But has no qualm with constantly refactoring the kernel side of the coin for the most minor of reasons, which causes endless trouble when it comes to supporting out of tree drivers and is the true reason why Android will never be able to provide long term support. SOC manufacturers are not interested in the churn involved in updating their drivers to support the newer kernels that come with new android versions. Most often, it's because they want to keep their driver proprietary, but it is not the only reason, there is a cold hard truth about the nature of the market: new phones are released at a high cadence, while the process of mainlining a driver into upstream linux kernel is arduous, depending on the attitudes of kernel maintainers, truly painful, and no company out there could see any value in waiting for this process to end before releasing their hardware onto the market. Since they're already going to make it out of tree and release it as is, why would they bother? a year later, they'll repeat this process again, and again. Then Android updates, and the devices are obsoleted.

On the other hand, you can install the latest GPU driver on Windows 10 just fine, and it is the same driver as the one on 11. Windows doesn't constantly break your not-maintained-by-microsoft drivers with newer versions of their kernel.


For the part that most people care about (which is the userspace side, that comes from the Mesa Project) you can freely update it to whatever is the latest version without really having to care about the kernel side. The only point at which the kernel side of the GPU equation actually matters for Mesa is when new HW comes out.

>>you can install the latest GPU driver on Windows 10 just fine, and it is the same driver as the one on 11

MS is certainly well known for breaking Windows drivers across major releases. The only reason that Win10 and 11 driver is the same is because Win10 and 11 are more or less the same thing.


To put a finer point on driver breakages... part of why Vista was so disastrously bad at launch was specifically because they'd drastically changed the DirectX kernel driver model to support DWM[0]. Nvidia in particular was responsible for a third of all Vista crashes, with another third being ATI (now AMD RTG). WDDM was a moving target right up until launch and it took about a year for Vista to actually be usable[1].
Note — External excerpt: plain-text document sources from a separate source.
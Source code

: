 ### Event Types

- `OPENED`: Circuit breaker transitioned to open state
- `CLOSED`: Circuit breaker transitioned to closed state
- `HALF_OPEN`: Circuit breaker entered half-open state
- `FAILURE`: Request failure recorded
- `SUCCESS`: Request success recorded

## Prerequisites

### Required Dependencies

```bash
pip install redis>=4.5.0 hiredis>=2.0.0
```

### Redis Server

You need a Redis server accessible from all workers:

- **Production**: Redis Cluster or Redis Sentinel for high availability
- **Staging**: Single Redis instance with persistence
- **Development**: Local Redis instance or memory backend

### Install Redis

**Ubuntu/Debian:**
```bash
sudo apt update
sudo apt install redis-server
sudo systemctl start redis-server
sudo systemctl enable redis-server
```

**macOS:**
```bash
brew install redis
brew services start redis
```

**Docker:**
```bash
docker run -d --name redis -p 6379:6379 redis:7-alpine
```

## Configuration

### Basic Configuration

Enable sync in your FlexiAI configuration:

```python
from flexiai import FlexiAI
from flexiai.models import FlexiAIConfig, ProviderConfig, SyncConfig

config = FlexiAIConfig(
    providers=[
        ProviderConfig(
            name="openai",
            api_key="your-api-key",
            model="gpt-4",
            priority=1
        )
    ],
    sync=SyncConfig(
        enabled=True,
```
[0] https://learn.microsoft.com/en-us/windows-hardware/drivers/d...

[1] A year afterwards of trying to convince people that Vista was good now (which it was), Microsoft threw up their hands and released Windows 7.


>MS is certainly well known for breaking Windows drivers across major releases. The only reason that Win10 and 11 driver is the same is because Win10 and 11 are more or less the same thing.

Not quite accurate, it depends on whether a new version of Windows has a significantly newer kernel.

Windows 2000 and Windows XP (and all its derivatives) share the NT5.x kernel, and thus drivers for any of them generally work in the others. Likewise Windows Vista/7/8/8.1 which all share the NT6.x kernel, and Windows 10 and 11 which share the NT10.0 kernel.


In other words, it's pretty common for Windows users to experience major driver breakage every time they upgrade to a new major version of Windows. Because it was pretty normal to go from Windows 9x to XP (skipping 2k), then skip Vista and not upgrade until 7, then skip 8 and 8.1 and not upgrade until 10. The exceptions were mostly if you bought a new computer that had one of the more disappointing releases preinstalled, but in those cases driver breakage would have been much less of a concern anyways.


>In other words, it's pretty common for Windows users to experience major driver breakage every time they upgrade to a new major version of Windows

This is really a high level arguing in bad faith here. Windows XP was released in 2001 and mainstream support ended in 2009 with the last security update in extended support being in 2014. Vista to 8.1 covers 2006 to 2023, that's 17 years of having compatible drivers. Windows 10 was released in 2015, 8 years ago, with 11 having a compatible driver model and will go for many years still.

What does "common" to experience breakage is supposed to mean here? you call this common? meanwhile you can't even get a Google Pixel, the official Google phone, to be supported more than 3 years of feature update, with 2 more years of security updates. This is all because supporting the linux kernel is a pain in the ass.


I'll also add that it is very common for hardware manufacturers to just provide drivers for newer versions of Windows as they come out if necessary, with the hardware ending up supported across multiple versions of Windows.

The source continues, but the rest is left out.